Why we should use more than one collection

  • If we’re querying for blog posts, it’s a hassle to weed out documents containing author data.
  • It’s much faster to get a list of collections than to extract a list of the types of documents in a collection.
  • Grouping documents of the same kind together in the same collection allows for data locality.
  • By putting only documents of a single type into the same collection, we can index our collections more efficiently.


  • <collection>.<subcollection> only for organizational purposes


  • MongoDB groups collections into databases.
  • A single instance of MongoDB can host multiple independent databases, each grouping together zero or more collections.
    • Storing all data for a single application in the same database is practical.
    • /, \, ., ", *, <, >, :, |, ?, $, , or \0 not be contained in naming.
    • Database names are case-insensitive, limited to a max of 64 bytes.
    • Reserved names
      • admin db plays a role in authentication and authorization.
      • local db stores data specific to a single server.
      • config db stores information about each shard.

show dbs use <database_name> <database_name>

Creating Users

db.createUser({ user : <user_name>, pwd : <password>, roles : ["readWrite", "dbAdmin"] });


  • The basic unit of data for MongoDB (~row in RDBMs)
  • An ordered set of keys with associated values
  • Its representation depends on the PL
  • Keys are strings.
    • It must not contain \0 (the null character), which signifies the end of a key.
    • . and $ have special properties and should only be used in certain circumstances.
    • It cannot contain replicated keys.

Mongo shell

  • Built-in support for administering MongoDB instances and manipulating data using the MongoDB query language.
  • mongo <code1>.js <code2>.js

Data types


  • Arrays can contain different data types as values.

    • {"x" : [ "pie", 3.14 ]}
  • Ordered operations

    • lists
    • stacks
    • queues
  • Unordered operations

    • sets
  • Arrays use 0-based indexing.

  • You can manipulate the values in array in two ways:

    • by position
    • by position operator $

Array operators

  • "$push" adds elements to the end of an array if the array exists. If not, it creates an array.
Modifiers with push
  • "$each" pushes multiple values in one operation.

    • i.e. db.stock.ticker.updateOne({"_id" : "GOOG"}, {"$push" : {"hourly" : {"$each" : [562.776, 562.790, 559.123]}}})
  • "$slice" prevents an array from growing beyond a certain size.
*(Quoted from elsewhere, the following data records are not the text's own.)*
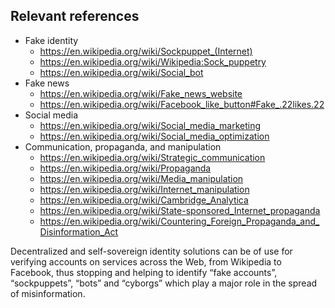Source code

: ## Relevant references

- Fake identity
    - https://en.wikipedia.org/wiki/Sockpuppet_(Internet)
    - https://en.wikipedia.org/wiki/Wikipedia:Sock_puppetry
    - https://en.wikipedia.org/wiki/Social_bot
- Fake news
    - https://en.wikipedia.org/wiki/Fake_news_website
    - https://en.wikipedia.org/wiki/Facebook_like_button#Fake_.22likes.22
- Social media
    - https://en.wikipedia.org/wiki/Social_media_marketing
   - https://en.wikipedia.org/wiki/Social_media_optimization
- Communication, propaganda, and manipulation
    - https://en.wikipedia.org/wiki/Strategic_communication
    - https://en.wikipedia.org/wiki/Propaganda
    - https://en.wikipedia.org/wiki/Media_manipulation
    - https://en.wikipedia.org/wiki/Internet_manipulation
    - https://en.wikipedia.org/wiki/Cambridge_Analytica
    - https://en.wikipedia.org/wiki/State-sponsored_Internet_propaganda
    - https://en.wikipedia.org/wiki/Countering_Foreign_Propaganda_and_Disinformation_Act


Decentralized and self-sovereign identity solutions can be of use for verifying accounts on services across the Web, from Wikipedia to Facebook, thus stopping and helping to identify “fake accounts”, “sockpuppets”, “bots” and “cyborgs” which play a major role in the spread of misinformation.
    • i.e. db.movies.updateOne({"genre" : "horror"}, {"$push" : {"top10" : {"$each" : ["Nightmare on Elm Street", "Saw"], "$slice" : -10}}}) limits the array to the last 10 elements pushed.
  • "$sort" sorts all of the objects in the array by <field>.

  • "$ne" adds values if they are not present.

    • i.e. db.papers.updateOne({"authors cited" : {"$ne" : "Richie"}}, {$push : {"authors cited" : "Richie"}})
  • "$addToSet" adds values if they are not present. It prevents duplications, which is useful where "$ne" does not work. "$addToSet"+"$each" can add multiple unique values, which cannot be done with "$ne"+"$push".

  • "$pop" treats an array like a queue or stack.

    • {"$pop" : {"key" : 1}} removes an element from the end of the array. {"$pop" : {"key" : -1}} removes it from the beginning.
  • "$pull" removes all elements that match the given criteria. ([1, 1, 2, 1] - pull 1 -> [2])

    db.lists.insertOne({"todo" : ["dishes", "laundry", "dry cleaning"]})
    db.lists.updateOne({}, {"$pull" : {"todo" : "laundry"}}) // todo: dishes, dry cleaning

Binary data

  • A string of arbitrary bytes


  • {"x" : true}


  • {"x" : function() { /* ... */ }} stores arbitrary JavaScript queries and documents.


  • Date() method which returns the current date as a string.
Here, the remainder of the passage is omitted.